Return each line in the records below that includes "nearest".

• [SUPPLIED RECORDS]:
________________
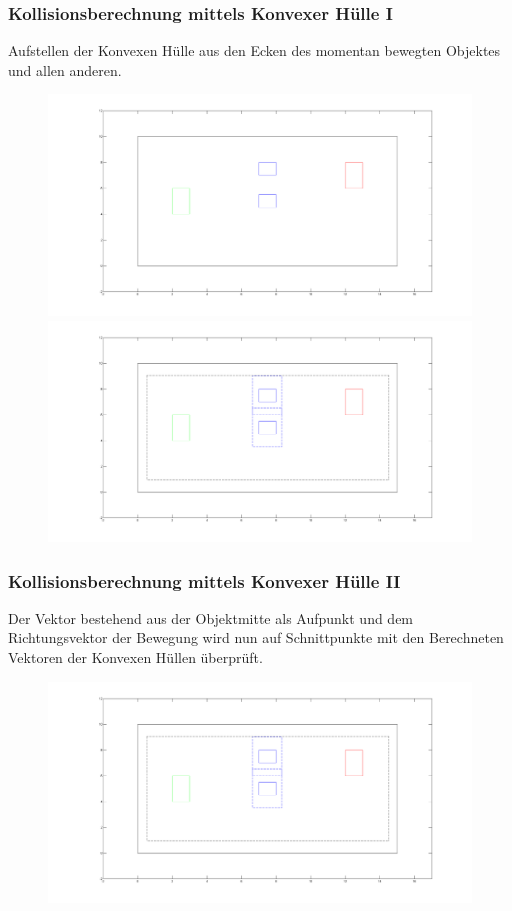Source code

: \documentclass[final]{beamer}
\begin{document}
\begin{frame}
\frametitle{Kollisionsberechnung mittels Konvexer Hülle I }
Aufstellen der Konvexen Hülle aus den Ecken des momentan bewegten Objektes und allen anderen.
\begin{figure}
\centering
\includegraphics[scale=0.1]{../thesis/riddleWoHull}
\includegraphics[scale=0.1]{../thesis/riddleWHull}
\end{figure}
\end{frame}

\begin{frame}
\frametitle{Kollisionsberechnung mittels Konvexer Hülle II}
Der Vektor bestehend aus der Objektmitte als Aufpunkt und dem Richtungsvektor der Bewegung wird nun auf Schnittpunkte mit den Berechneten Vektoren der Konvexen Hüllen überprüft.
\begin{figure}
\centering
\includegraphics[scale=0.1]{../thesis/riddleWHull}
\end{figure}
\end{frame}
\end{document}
________________
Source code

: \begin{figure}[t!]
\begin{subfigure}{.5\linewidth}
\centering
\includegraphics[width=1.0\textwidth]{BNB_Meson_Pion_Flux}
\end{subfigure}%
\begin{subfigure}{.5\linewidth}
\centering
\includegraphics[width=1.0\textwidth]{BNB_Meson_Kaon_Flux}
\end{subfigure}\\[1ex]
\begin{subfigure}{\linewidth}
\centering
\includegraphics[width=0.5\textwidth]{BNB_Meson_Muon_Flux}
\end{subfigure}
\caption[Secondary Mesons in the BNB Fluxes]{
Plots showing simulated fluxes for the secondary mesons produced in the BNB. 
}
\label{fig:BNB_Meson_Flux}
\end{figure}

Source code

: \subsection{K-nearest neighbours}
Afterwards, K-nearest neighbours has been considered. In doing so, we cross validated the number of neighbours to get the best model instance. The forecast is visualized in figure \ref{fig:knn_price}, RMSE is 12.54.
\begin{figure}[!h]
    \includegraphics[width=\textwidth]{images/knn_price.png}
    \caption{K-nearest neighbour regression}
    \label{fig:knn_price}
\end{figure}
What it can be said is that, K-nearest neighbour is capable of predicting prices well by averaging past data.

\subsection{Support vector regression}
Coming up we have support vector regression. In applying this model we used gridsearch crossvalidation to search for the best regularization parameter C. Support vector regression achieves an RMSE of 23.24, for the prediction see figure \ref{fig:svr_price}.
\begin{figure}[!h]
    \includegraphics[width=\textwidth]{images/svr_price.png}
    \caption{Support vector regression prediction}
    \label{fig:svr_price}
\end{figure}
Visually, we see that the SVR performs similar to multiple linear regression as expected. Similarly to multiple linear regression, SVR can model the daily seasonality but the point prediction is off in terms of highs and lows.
________________
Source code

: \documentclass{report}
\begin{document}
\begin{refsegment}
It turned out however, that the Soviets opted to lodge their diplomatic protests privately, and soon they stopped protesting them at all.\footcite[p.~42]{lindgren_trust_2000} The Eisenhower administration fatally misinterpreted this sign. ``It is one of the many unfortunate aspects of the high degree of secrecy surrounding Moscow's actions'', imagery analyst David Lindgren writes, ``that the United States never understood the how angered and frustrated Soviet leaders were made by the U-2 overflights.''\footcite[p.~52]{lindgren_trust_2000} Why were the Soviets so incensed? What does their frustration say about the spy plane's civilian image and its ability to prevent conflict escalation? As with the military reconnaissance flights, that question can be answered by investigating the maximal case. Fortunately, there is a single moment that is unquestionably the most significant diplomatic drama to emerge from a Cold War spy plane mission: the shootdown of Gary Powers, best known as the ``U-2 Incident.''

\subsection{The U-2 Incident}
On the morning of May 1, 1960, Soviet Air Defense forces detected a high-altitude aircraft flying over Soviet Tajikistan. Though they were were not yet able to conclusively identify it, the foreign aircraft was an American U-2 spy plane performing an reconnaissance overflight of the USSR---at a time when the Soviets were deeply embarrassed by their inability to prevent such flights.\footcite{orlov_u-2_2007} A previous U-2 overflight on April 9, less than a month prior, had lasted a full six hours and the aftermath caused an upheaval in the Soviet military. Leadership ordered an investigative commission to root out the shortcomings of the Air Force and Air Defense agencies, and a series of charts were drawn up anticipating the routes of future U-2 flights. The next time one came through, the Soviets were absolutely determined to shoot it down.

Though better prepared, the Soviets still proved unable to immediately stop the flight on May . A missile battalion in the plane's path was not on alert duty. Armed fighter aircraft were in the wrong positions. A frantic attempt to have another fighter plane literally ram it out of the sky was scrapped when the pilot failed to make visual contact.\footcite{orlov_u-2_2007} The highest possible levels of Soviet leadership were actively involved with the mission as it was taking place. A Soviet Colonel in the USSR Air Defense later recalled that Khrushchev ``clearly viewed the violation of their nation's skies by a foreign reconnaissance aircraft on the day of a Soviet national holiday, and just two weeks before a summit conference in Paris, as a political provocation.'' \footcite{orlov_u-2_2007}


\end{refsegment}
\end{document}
________________
• [EXERCISE OUTPUT]:
: \subsection{K-nearest neighbours}
Afterwards, K-nearest neighbours has been considered. In doing so, we cross validated the number of neighbours to get the best model instance. The forecast is visualized in figure \ref{fig:knn_price}, RMSE is 12.54.
    \caption{K-nearest neighbour regression}
What it can be said is that, K-nearest neighbour is capable of predicting prices well by averaging past data.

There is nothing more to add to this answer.